Metrics. For each method, we report the perplexity (PPL) of test sequences and the root mean square deviation (RMSD) between a predicted structure and its ground truth structure reported in SAbDab. RMSD is calculated by the Kabsch algorithm (Kabsch, 1976) based on coordinate of CDR residues. Since the mapping between sequences and structures is deterministic in RefineGNN, we can calculate perplexity in the same way as standard sequence models.

Results. Since the LSTM baseline does not involve structure prediction, we report RMSD for graph-based methods only. As shown in Table 1, RefineGNN significantly outperforms all baselines in both metrics. For CDR-H3, our model gives 13% PPL reduction (8.38 v.s. 9.70) over sequence only model and 10% PPL reduction over AR-GNN (8.38 v.s. 9.44). RefineGNN also predicts the structure more accurately, with 30% relative RMSD reduction over AR-GNN. In Figure 3, we provide examples of predicted 3D structures of CDR-H3 loops.

Ablation studies. We further conduct ablation experiments on the CDR-H3 generation task to study the importance of different modeling choices. First, when we remove the attention mechanism and context coarsening step in section 3.3, the PPL increases from 8.38 to 8.86 (Figure 3C, row 2) and 9.01 (Figure 3C, row 3) respectively. We also tried to remove both the attention and coarsening modules and trained the model without conditioning on the context sequence. The PPL of this unconditional variant is much worse than our conditional model (Figure 3C, row 4). In short, these results validate the advantage of our multi-resolution conditioning strategy.
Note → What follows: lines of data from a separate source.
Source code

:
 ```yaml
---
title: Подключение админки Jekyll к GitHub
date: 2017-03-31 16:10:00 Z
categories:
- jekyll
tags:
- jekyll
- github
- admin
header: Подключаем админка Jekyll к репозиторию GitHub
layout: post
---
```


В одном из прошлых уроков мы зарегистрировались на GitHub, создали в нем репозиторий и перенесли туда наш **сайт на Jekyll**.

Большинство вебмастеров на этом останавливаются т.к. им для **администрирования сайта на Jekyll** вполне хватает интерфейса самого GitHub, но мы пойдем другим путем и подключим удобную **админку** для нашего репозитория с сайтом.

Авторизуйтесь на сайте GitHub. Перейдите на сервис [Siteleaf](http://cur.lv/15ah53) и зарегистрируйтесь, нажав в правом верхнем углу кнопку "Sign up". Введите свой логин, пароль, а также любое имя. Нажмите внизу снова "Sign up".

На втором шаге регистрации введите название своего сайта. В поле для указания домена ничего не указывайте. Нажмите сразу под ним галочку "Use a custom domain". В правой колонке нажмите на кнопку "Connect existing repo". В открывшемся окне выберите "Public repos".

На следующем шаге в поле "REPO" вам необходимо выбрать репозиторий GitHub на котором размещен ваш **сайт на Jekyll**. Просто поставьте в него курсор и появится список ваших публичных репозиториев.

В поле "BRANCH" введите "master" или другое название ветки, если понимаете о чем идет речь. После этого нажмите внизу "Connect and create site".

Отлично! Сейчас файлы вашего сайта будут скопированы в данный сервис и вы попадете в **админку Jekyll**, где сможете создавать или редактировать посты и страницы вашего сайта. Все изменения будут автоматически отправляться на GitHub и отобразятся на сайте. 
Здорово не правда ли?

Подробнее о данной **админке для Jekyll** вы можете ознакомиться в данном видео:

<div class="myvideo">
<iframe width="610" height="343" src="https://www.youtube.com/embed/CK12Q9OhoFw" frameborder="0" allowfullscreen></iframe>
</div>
Moreover, the model performance slightly degrades when we halve the number of refinement steps or increase block size to (Figure 3C, row 5-6) . Lastly, we train a structure-conditioned model by feeding the ground truth structure to RefineGNN at every generation step (Figure 3C, row 7). While this structure-conditioned model gives a lower PPL as expected (7.39 v.s. 8.38), it is not too far away from the sequence only model (PPL = 9.70). This suggests that RefineGNN is able to extract a decent amount of information from the partial structure co-evolving with the sequence.

4.2 Antigen-binding antibody design

Data. Adolf-Bryfogle et al. (2018) have selected a diverse set of 60 antibody-antigen complexes as a benchmark for computational antibody design. The goal is to design the CDR-H3 sequence of an antibody so that it binds to a corresponding antigen.

Metric. Following Adolf-Bryfogle et al. (2018)

, we use amino acid recovery (AAR) as the evaluation metric. For any generated sequence, we define its AAR as the percentage of residues having the same amino acid as the corresponding residue in the original antibody.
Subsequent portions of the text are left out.